___ DATA FOR ANALYSIS ___
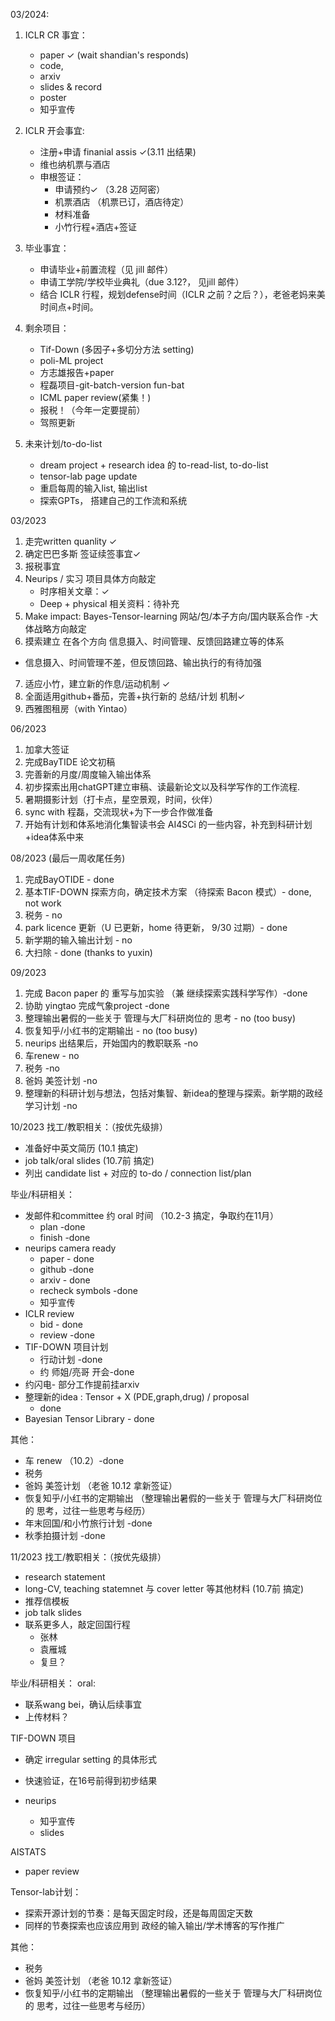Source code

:
03/2024:
1. ICLR CR 事宜：
    - paper &check; (wait shandian's responds)
    - code, 
    - arxiv
    - slides & record
    - poster
    - 知乎宣传

2. ICLR 开会事宜:
    - 注册+申请 finanial assis &check;(3.11 出结果)
    - 维也纳机票与酒店
    - 申根签证：
      - 申请预约&check; （3.28 迈阿密）
      - 机票酒店 （机票已订，酒店待定）
      - 材料准备
      - 小竹行程+酒店+签证

3. 毕业事宜：
    - 申请毕业+前置流程（见 jill 邮件）
    - 申请工学院/学校毕业典礼（due 3.12?， 见jill 邮件）
    - 结合 ICLR 行程，规划defense时间（ICLR 之前？之后？），老爸老妈来美时间点+时间。

4. 剩余项目：
    - Tif-Down (多因子+多切分方法 setting)
    - poli-ML project
    - 方志雄报告+paper
    - 程磊项目-git-batch-version fun-bat
    - ICML paper review(紧集！)
    - 报税！（今年一定要提前）
    - 驾照更新

5. 未来计划/to-do-list
    - dream project + research idea 的 to-read-list, to-do-list
    - tensor-lab page update
    - 重启每周的输入list, 输出list
    - 探索GPTs， 搭建自己的工作流和系统





03/2023
1.  走完written quanlity &check;
2.  确定巴巴多斯 签证续签事宜&check;
3.  报税事宜
4.  Neurips / 实习 项目具体方向敲定
       - 时序相关文章：&check;
       - Deep + physical 相关资料：待补充
5.  Make impact: Bayes-Tensor-learning 网站/包/本子方向/国内联系合作 -大体战略方向敲定
6.  摸索建立 在各个方向 信息摄入、时间管理、反馈回路建立等的体系
   -   信息摄入、时间管理不差，但反馈回路、输出执行的有待加强
7.  适应小竹，建立新的作息/运动机制 &check;
8.  全面适用github+番茄，完善+执行新的 总结/计划 机制&check;
9.  西雅图租房（with Yintao）

06/2023
1. 加拿大签证
2. 完成BayTIDE 论文初稿
3. 完善新的月度/周度输入输出体系
4. 初步探索出用chatGPT建立审稿、读最新论文以及科学写作的工作流程.
5. 暑期摄影计划（打卡点，星空景观，时间，伙伴）
6. sync with 程磊，交流现状+为下一步合作做准备
7. 开始有计划和体系地消化集智读书会 AI4SCi 的一些内容，补充到科研计划+idea体系中来

08/2023 (最后一周收尾任务)
1. 完成BayOTIDE - done
2. 基本TIF-DOWN 探索方向，确定技术方案 （待探索 Bacon 模式）- done, not work
3. 税务 - no 
4. park licence 更新（U 已更新，home 待更新， 9/30 过期）- done
5. 新学期的输入输出计划 - no
6. 大扫除 - done (thanks to yuxin)

09/2023
1. 完成 Bacon paper 的 重写与加实验 （兼 继续探索实践科学写作）-done
2. 协助 yingtao 完成气象project -done
3. 整理输出暑假的一些关于 管理与大厂科研岗位的 思考 - no (too busy)
4. 恢复知乎/小红书的定期输出  - no (too busy)
5. neurips 出结果后，开始国内的教职联系 -no
6. 车renew - no 
7. 税务 -no
8. 爸妈 美签计划 -no
9. 整理新的科研计划与想法，包括对集智、新idea的整理与探索。新学期的政经学习计划 -no

10/2023
找工/教职相关：（按优先级排）
- 准备好中英文简历 (10.1 搞定)
- job talk/oral slides (10.7前 搞定)
- 列出 candidate list + 对应的 to-do / connection list/plan


毕业/科研相关：
- 发邮件和committee 约 oral 时间 （10.2-3 搞定，争取约在11月）
    - plan -done
    - finish -done
- neurips camera ready
    - paper - done
    - github -done
    - arxiv - done
    - recheck symbols -done
    -  知乎宣传
- ICLR review
  -  bid - done
  - review -done
- TIF-DOWN 项目计划 
  - 行动计划 -done
  -  约 师姐/亮哥 开会-done
- 约闪电- 部分工作提前挂arxiv
- 整理新的idea : Tensor + X (PDE,graph,drug) / proposal 
  - done
- Bayesian Tensor Library - done

其他：
- 车 renew （10.2）-done
- 税务
- 爸妈 美签计划 （老爸 10.12 拿新签证）
- 恢复知乎/小红书的定期输出  （整理输出暑假的一些关于 管理与大厂科研岗位的 思考，过往一些思考与经历）
- 年末回国/和小竹旅行计划 -done
- 秋季拍摄计划 -done

11/2023
找工/教职相关：（按优先级排）
- research statement
- long-CV, teaching statemnet 与 cover letter 等其他材料 (10.7前 搞定)
- 推荐信模板
- job talk slides
- 联系更多人，敲定回国行程
  - 张林
  - 袁雁城
  - 复旦？

毕业/科研相关：
oral:
- 联系wang bei，确认后续事宜
- 上传材料？

TIF-DOWN 项目
- 确定 irregular setting 的具体形式
- 快速验证，在16号前得到初步结果

- neurips
  - 知乎宣传
  - slides

AISTATS
 - paper review 

Tensor-lab计划：
 - 探索开源计划的节奏：是每天固定时段，还是每周固定天数
 - 同样的节奏探索也应该应用到 政经的输入输出/学术博客的写作推广

其他：
- 税务
- 爸妈 美签计划 （老爸 10.12 拿新签证）
- 恢复知乎/小红书的定期输出  （整理输出暑假的一些关于 管理与大厂科研岗位的 思考，过往一些思考与经历）








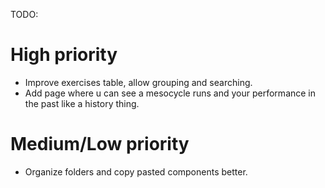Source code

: TODO:

# High priority

- Improve exercises table, allow grouping and searching.
- Add page where u can see a mesocycle runs and your performance in the past like a history thing.

# Medium/Low priority

- Organize folders and copy pasted components better.

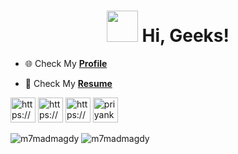 <h1 align="center"><img src="https://media.giphy.com/media/hvRJCLFzcasrR4ia7z/giphy.gif" width="50"> Hi, Geeks!</h1>

- 🌐 Check My [**Profile**](https://flowcv.me/magdy)

- 📄 Check My [**Resume**](https://drive.google.com/file/d/1Yk-Qyuwc-vF1mCCguq8bsmZX1gtQDmQ6/view?usp=sharing)

<p align="left">
  
<a href="https://www.linkedin.com/in/m7mad-magdy99/" target="blank"><img src="https://raw.githubusercontent.com/rahuldkjain/github-profile-readme-generator/master/src/images/icons/Social/linked-in-alt.svg" alt="https://www.linkedin.com/in/m7mad-magdy99/" height="40" width="40" /></a>
<a href="https://www.hackerrank.com/m7madmagdy" target="blank"><img src="https://img.icons8.com/external-tal-revivo-color-tal-revivo/96/000000/external-hackerrank-is-a-technology-company-that-focuses-on-competitive-programming-logo-color-tal-revivo.png" alt="https://www.hackerrank.com/m7madmagdy" height="40" width="40" /></a>
<a href="https://www.codewars.com/users/m7madmagdy/" target="blank"><img src="https://m7madmagdy.github.io/server/images/codewars-red.svg" alt="https://www.codewars.com/users/m7madmagdy" height="40" width="40" /></a>
<a href="https://leetcode.com/M7mad-Magdy/" target="blank"><img src="https://img.icons8.com/external-tal-revivo-color-tal-revivo/96/000000/external-level-up-your-coding-skills-and-quickly-land-a-job-logo-color-tal-revivo.png" alt="priyankeshraj" height="40" width="40" /></a>
</p>

<div align="left">
    <img src="https://github-readme-stats.vercel.app/api?username=m7madmagdy&theme=flag-india" alt="m7madmagdy" />
    <img src="https://github-readme-streak-stats.herokuapp.com/?user=m7madmagdy&" alt="m7madmagdy" />
</div>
___
**WORK TASK**:
Copy the listing in full and without alteration, omitting every picture.

**REPLY TO THE TASK**:
Source code

:
03/2024:
1. ICLR CR 事宜：
    - paper &check; (wait shandian's responds)
    - code, 
    - arxiv
    - slides & record
    - poster
    - 知乎宣传

2. ICLR 开会事宜:
    - 注册+申请 finanial assis &check;(3.11 出结果)
    - 维也纳机票与酒店
    - 申根签证：
      - 申请预约&check; （3.28 迈阿密）
      - 机票酒店 （机票已订，酒店待定）
      - 材料准备
      - 小竹行程+酒店+签证

3. 毕业事宜：
    - 申请毕业+前置流程（见 jill 邮件）
    - 申请工学院/学校毕业典礼（due 3.12?， 见jill 邮件）
    - 结合 ICLR 行程，规划defense时间（ICLR 之前？之后？），老爸老妈来美时间点+时间。

4. 剩余项目：
    - Tif-Down (多因子+多切分方法 setting)
    - poli-ML project
    - 方志雄报告+paper
    - 程磊项目-git-batch-version fun-bat
    - ICML paper review(紧集！)
    - 报税！（今年一定要提前）
    - 驾照更新

5. 未来计划/to-do-list
    - dream project + research idea 的 to-read-list, to-do-list
    - tensor-lab page update
    - 重启每周的输入list, 输出list
    - 探索GPTs， 搭建自己的工作流和系统





03/2023
1.  走完written quanlity &check;
2.  确定巴巴多斯 签证续签事宜&check;
3.  报税事宜
4.  Neurips / 实习 项目具体方向敲定
       - 时序相关文章：&check;
       - Deep + physical 相关资料：待补充
5.  Make impact: Bayes-Tensor-learning 网站/包/本子方向/国内联系合作 -大体战略方向敲定
6.  摸索建立 在各个方向 信息摄入、时间管理、反馈回路建立等的体系
   -   信息摄入、时间管理不差，但反馈回路、输出执行的有待加强
7.  适应小竹，建立新的作息/运动机制 &check;
8.  全面适用github+番茄，完善+执行新的 总结/计划 机制&check;
9.  西雅图租房（with Yintao）

06/2023
1. 加拿大签证
2. 完成BayTIDE 论文初稿
3. 完善新的月度/周度输入输出体系
4. 初步探索出用chatGPT建立审稿、读最新论文以及科学写作的工作流程.
5. 暑期摄影计划（打卡点，星空景观，时间，伙伴）
6. sync with 程磊，交流现状+为下一步合作做准备
7. 开始有计划和体系地消化集智读书会 AI4SCi 的一些内容，补充到科研计划+idea体系中来

08/2023 (最后一周收尾任务)
1. 完成BayOTIDE - done
2. 基本TIF-DOWN 探索方向，确定技术方案 （待探索 Bacon 模式）- done, not work
3. 税务 - no 
4. park licence 更新（U 已更新，home 待更新， 9/30 过期）- done
5. 新学期的输入输出计划 - no
6. 大扫除 - done (thanks to yuxin)

09/2023
1. 完成 Bacon paper 的 重写与加实验 （兼 继续探索实践科学写作）-done
2. 协助 yingtao 完成气象project -done
3. 整理输出暑假的一些关于 管理与大厂科研岗位的 思考 - no (too busy)
4. 恢复知乎/小红书的定期输出  - no (too busy)
5. neurips 出结果后，开始国内的教职联系 -no
6. 车renew - no 
7. 税务 -no
8. 爸妈 美签计划 -no
9. 整理新的科研计划与想法，包括对集智、新idea的整理与探索。新学期的政经学习计划 -no

10/2023
找工/教职相关：（按优先级排）
- 准备好中英文简历 (10.1 搞定)
- job talk/oral slides (10.7前 搞定)
- 列出 candidate list + 对应的 to-do / connection list/plan


毕业/科研相关：
- 发邮件和committee 约 oral 时间 （10.2-3 搞定，争取约在11月）
    - plan -done
    - finish -done
- neurips camera ready
    - paper - done
    - github -done
    - arxiv - done
    - recheck symbols -done
    -  知乎宣传
- ICLR review
  -  bid - done
  - review -done
- TIF-DOWN 项目计划 
  - 行动计划 -done
  -  约 师姐/亮哥 开会-done
- 约闪电- 部分工作提前挂arxiv
- 整理新的idea : Tensor + X (PDE,graph,drug) / proposal 
  - done
- Bayesian Tensor Library - done

其他：
- 车 renew （10.2）-done
- 税务
- 爸妈 美签计划 （老爸 10.12 拿新签证）
- 恢复知乎/小红书的定期输出  （整理输出暑假的一些关于 管理与大厂科研岗位的 思考，过往一些思考与经历）
- 年末回国/和小竹旅行计划 -done
- 秋季拍摄计划 -done

11/2023
找工/教职相关：（按优先级排）
- research statement
- long-CV, teaching statemnet 与 cover letter 等其他材料 (10.7前 搞定)
- 推荐信模板
- job talk slides
- 联系更多人，敲定回国行程
  - 张林
  - 袁雁城
  - 复旦？

毕业/科研相关：
oral:
- 联系wang bei，确认后续事宜
- 上传材料？

TIF-DOWN 项目
- 确定 irregular setting 的具体形式
- 快速验证，在16号前得到初步结果

- neurips
  - 知乎宣传
  - slides

AISTATS
 - paper review 

Tensor-lab计划：
 - 探索开源计划的节奏：是每天固定时段，还是每周固定天数
 - 同样的节奏探索也应该应用到 政经的输入输出/学术博客的写作推广

其他：
- 税务
- 爸妈 美签计划 （老爸 10.12 拿新签证）
- 恢复知乎/小红书的定期输出  （整理输出暑假的一些关于 管理与大厂科研岗位的 思考，过往一些思考与经历）








Source code

: TODO:

# High priority

- Improve exercises table, allow grouping and searching.
- Add page where u can see a mesocycle runs and your performance in the past like a history thing.

# Medium/Low priority

- Organize folders and copy pasted components better.

 <h1 align="center"><img src="https://media.giphy.com/media/hvRJCLFzcasrR4ia7z/giphy.gif" width="50"> Hi, Geeks!</h1>

- 🌐 Check My [**Profile**](https://flowcv.me/magdy)

- 📄 Check My [**Resume**](https://drive.google.com/file/d/1Yk-Qyuwc-vF1mCCguq8bsmZX1gtQDmQ6/view?usp=sharing)

<p align="left">
  
<a href="https://www.linkedin.com/in/m7mad-magdy99/" target="blank"><img src="https://raw.githubusercontent.com/rahuldkjain/github-profile-readme-generator/master/src/images/icons/Social/linked-in-alt.svg" alt="https://www.linkedin.com/in/m7mad-magdy99/" height="40" width="40" /></a>
<a href="https://www.hackerrank.com/m7madmagdy" target="blank"><img src="https://img.icons8.com/external-tal-revivo-color-tal-revivo/96/000000/external-hackerrank-is-a-technology-company-that-focuses-on-competitive-programming-logo-color-tal-revivo.png" alt="https://www.hackerrank.com/m7madmagdy" height="40" width="40" /></a>
<a href="https://www.codewars.com/users/m7madmagdy/" target="blank"><img src="https://m7madmagdy.github.io/server/images/codewars-red.svg" alt="https://www.codewars.com/users/m7madmagdy" height="40" width="40" /></a>
<a href="https://leetcode.com/M7mad-Magdy/" target="blank"><img src="https://img.icons8.com/external-tal-revivo-color-tal-revivo/96/000000/external-level-up-your-coding-skills-and-quickly-land-a-job-logo-color-tal-revivo.png" alt="priyankeshraj" height="40" width="40" /></a>
</p>

<div align="left">
    <img src="https://github-readme-stats.vercel.app/api?username=m7madmagdy&theme=flag-india" alt="m7madmagdy" />
    <img src="https://github-readme-streak-stats.herokuapp.com/?user=m7madmagdy&" alt="m7madmagdy" />
</div>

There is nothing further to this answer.